## WORK TASK
Your response should contain each line of the data that includes "해결하기".

## RECORDS FOR THE EXERCISE

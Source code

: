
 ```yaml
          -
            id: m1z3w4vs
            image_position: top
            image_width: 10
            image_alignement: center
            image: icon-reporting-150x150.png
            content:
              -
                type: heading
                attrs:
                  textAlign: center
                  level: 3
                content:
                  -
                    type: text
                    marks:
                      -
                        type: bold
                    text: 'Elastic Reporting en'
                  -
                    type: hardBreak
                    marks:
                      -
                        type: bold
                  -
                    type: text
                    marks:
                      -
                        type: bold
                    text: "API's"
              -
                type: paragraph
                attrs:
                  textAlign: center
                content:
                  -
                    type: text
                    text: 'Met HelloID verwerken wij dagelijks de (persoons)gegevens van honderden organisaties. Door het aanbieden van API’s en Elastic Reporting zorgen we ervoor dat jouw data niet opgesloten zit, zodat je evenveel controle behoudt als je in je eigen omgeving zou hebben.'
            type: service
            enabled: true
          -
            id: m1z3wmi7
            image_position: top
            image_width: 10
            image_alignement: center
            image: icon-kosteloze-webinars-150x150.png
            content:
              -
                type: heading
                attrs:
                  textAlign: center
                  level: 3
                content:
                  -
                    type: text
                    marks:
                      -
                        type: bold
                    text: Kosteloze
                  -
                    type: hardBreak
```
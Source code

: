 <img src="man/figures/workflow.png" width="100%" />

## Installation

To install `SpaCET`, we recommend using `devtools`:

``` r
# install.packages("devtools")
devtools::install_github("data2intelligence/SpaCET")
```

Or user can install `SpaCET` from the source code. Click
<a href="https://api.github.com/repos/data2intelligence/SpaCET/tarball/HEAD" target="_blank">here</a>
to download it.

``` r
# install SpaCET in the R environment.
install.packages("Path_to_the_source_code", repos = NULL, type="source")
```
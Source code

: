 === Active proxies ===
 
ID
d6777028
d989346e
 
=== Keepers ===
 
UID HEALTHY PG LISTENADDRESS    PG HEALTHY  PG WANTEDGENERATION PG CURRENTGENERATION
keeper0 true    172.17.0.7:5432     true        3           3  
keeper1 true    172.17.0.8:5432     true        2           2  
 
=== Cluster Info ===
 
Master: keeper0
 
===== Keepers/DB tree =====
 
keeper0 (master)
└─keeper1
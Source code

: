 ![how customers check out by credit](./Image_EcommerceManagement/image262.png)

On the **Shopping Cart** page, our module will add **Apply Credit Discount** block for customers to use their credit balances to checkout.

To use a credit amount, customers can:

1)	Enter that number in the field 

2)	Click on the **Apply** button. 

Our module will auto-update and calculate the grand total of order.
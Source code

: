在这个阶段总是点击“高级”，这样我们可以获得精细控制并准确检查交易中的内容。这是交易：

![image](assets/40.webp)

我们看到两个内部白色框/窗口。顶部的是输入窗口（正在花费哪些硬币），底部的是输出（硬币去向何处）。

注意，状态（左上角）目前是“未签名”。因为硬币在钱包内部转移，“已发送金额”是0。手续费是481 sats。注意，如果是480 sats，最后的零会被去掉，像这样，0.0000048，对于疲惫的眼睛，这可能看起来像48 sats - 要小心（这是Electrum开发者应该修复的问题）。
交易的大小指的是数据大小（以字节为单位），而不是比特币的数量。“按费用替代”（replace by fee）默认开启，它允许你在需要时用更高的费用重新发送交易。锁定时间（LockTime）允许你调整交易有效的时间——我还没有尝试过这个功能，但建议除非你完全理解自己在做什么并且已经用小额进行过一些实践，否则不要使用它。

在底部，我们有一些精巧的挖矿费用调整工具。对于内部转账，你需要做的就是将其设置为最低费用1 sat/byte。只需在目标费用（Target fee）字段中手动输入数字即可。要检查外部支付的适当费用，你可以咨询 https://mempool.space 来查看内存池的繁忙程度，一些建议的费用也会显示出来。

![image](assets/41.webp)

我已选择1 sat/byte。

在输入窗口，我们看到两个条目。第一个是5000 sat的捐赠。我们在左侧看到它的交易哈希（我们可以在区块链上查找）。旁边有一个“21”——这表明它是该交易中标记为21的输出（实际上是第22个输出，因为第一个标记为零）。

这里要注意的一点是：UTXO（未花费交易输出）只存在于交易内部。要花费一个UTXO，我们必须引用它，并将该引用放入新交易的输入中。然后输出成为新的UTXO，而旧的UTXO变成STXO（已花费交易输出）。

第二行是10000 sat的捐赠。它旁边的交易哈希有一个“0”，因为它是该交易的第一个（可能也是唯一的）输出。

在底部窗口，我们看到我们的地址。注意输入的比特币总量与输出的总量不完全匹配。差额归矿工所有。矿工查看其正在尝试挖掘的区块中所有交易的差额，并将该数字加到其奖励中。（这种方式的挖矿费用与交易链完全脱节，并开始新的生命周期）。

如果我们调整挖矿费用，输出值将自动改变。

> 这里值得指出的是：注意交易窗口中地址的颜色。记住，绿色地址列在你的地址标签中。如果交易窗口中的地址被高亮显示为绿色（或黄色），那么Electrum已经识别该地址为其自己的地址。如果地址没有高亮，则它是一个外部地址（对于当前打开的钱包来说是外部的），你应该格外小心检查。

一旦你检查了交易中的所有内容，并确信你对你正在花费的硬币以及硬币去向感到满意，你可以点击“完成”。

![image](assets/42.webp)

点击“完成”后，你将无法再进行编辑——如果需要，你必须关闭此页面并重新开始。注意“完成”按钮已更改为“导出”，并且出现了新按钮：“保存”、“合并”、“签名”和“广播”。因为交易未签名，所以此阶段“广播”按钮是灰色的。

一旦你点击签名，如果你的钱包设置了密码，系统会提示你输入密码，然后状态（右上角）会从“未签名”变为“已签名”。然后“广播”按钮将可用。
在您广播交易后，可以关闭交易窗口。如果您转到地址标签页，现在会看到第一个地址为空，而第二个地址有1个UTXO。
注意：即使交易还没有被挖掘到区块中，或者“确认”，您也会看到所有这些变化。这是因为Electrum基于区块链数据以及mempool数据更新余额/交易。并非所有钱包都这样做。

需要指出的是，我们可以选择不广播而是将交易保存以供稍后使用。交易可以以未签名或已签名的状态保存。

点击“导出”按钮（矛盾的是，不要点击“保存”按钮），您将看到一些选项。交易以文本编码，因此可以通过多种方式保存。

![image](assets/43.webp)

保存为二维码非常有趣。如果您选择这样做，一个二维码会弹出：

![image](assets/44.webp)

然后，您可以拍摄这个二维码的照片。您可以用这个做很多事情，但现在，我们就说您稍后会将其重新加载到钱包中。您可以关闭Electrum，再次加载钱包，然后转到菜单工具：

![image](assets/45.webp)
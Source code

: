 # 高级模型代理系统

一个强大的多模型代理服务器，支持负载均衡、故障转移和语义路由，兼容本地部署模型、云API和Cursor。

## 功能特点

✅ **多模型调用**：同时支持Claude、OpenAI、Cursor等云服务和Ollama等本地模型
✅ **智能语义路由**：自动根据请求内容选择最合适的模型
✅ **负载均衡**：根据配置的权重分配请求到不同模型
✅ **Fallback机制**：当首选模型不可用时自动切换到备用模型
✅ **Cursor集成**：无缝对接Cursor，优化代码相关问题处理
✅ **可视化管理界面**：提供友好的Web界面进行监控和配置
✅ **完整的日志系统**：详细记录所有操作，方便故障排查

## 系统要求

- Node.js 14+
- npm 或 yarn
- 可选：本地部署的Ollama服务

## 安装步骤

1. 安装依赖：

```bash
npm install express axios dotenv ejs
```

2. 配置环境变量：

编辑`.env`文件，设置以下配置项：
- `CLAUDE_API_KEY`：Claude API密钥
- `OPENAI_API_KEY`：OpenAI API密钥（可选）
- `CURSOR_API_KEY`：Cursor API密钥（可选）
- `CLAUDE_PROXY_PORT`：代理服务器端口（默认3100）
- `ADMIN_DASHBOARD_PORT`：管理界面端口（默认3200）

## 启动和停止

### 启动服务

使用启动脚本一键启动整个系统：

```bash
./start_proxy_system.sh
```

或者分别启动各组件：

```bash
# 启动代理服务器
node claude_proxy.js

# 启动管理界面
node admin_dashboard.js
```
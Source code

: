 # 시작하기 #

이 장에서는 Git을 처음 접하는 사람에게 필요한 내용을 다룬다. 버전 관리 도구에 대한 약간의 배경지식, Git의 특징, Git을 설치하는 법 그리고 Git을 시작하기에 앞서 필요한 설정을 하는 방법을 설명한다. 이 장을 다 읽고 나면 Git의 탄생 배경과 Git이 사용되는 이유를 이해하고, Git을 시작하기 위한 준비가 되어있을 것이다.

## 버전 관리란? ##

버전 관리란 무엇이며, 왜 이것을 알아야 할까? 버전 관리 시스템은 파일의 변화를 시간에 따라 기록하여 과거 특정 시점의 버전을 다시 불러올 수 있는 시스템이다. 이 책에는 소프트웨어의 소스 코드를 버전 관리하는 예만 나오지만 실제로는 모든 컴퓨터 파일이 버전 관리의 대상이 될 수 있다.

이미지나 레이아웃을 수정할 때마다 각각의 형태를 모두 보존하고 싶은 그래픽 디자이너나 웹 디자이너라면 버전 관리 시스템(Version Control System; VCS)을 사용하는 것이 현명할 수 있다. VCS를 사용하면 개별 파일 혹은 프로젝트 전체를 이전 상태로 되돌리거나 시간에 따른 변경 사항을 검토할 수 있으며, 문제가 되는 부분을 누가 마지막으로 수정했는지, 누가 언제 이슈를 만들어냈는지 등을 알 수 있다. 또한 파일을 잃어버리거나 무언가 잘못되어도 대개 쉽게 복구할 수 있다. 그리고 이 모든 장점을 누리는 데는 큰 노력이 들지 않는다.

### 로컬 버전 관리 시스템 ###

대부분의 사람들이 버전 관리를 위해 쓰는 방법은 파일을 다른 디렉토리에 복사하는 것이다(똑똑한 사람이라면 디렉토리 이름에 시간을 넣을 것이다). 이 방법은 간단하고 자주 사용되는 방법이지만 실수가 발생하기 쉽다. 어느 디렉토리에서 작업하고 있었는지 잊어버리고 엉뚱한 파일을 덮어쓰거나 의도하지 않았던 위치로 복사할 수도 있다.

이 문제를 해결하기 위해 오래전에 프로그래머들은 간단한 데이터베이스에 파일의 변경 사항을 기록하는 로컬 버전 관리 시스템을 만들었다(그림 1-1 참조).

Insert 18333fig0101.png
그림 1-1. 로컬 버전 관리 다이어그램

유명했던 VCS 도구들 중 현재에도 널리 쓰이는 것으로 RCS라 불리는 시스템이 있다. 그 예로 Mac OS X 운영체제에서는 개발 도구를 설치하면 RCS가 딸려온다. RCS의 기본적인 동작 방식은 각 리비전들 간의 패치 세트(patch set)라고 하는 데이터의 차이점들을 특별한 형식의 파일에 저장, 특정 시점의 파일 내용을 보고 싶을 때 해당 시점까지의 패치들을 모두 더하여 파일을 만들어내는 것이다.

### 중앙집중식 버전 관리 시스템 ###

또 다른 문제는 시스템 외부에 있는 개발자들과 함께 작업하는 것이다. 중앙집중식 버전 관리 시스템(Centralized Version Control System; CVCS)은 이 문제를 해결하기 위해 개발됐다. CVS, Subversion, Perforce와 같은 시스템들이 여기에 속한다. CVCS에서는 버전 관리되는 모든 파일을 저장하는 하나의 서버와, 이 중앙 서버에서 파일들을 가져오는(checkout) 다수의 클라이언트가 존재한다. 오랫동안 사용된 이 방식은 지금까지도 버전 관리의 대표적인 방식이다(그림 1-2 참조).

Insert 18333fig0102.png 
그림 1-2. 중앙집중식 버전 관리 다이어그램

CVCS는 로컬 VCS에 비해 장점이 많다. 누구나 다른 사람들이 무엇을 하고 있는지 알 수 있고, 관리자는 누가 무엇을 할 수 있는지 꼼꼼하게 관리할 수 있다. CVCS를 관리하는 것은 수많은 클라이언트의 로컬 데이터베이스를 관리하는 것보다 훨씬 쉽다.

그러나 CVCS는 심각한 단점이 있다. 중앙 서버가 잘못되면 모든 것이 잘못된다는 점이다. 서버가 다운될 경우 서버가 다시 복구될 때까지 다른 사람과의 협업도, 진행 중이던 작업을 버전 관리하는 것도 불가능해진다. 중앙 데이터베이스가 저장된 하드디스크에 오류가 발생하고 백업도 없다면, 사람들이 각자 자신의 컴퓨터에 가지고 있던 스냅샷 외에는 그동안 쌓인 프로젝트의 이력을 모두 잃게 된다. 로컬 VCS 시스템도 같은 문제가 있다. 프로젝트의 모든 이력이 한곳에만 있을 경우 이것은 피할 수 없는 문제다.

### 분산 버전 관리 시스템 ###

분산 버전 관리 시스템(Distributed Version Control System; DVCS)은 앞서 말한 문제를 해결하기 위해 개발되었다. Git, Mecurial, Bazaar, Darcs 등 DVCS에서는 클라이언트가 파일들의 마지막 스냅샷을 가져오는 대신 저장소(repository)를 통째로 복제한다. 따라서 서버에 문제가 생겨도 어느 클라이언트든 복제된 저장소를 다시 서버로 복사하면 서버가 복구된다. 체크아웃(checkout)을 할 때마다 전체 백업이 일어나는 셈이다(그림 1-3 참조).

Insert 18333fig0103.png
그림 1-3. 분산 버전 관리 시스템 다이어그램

## YOUR RESPONSE
이 문제를 해결하기 위해 오래전에 프로그래머들은 간단한 데이터베이스에 파일의 변경 사항을 기록하는 로컬 버전 관리 시스템을 만들었다(그림 1-1 참조).
또 다른 문제는 시스템 외부에 있는 개발자들과 함께 작업하는 것이다. 중앙집중식 버전 관리 시스템(Centralized Version Control System; CVCS)은 이 문제를 해결하기 위해 개발됐다. CVS, Subversion, Perforce와 같은 시스템들이 여기에 속한다. CVCS에서는 버전 관리되는 모든 파일을 저장하는 하나의 서버와, 이 중앙 서버에서 파일들을 가져오는(checkout) 다수의 클라이언트가 존재한다. 오랫동안 사용된 이 방식은 지금까지도 버전 관리의 대표적인 방식이다(그림 1-2 참조).
분산 버전 관리 시스템(Distributed Version Control System; DVCS)은 앞서 말한 문제를 해결하기 위해 개발되었다. Git, Mecurial, Bazaar, Darcs 등 DVCS에서는 클라이언트가 파일들의 마지막 스냅샷을 가져오는 대신 저장소(repository)를 통째로 복제한다. 따라서 서버에 문제가 생겨도 어느 클라이언트든 복제된 저장소를 다시 서버로 복사하면 서버가 복구된다. 체크아웃(checkout)을 할 때마다 전체 백업이 일어나는 셈이다(그림 1-3 참조).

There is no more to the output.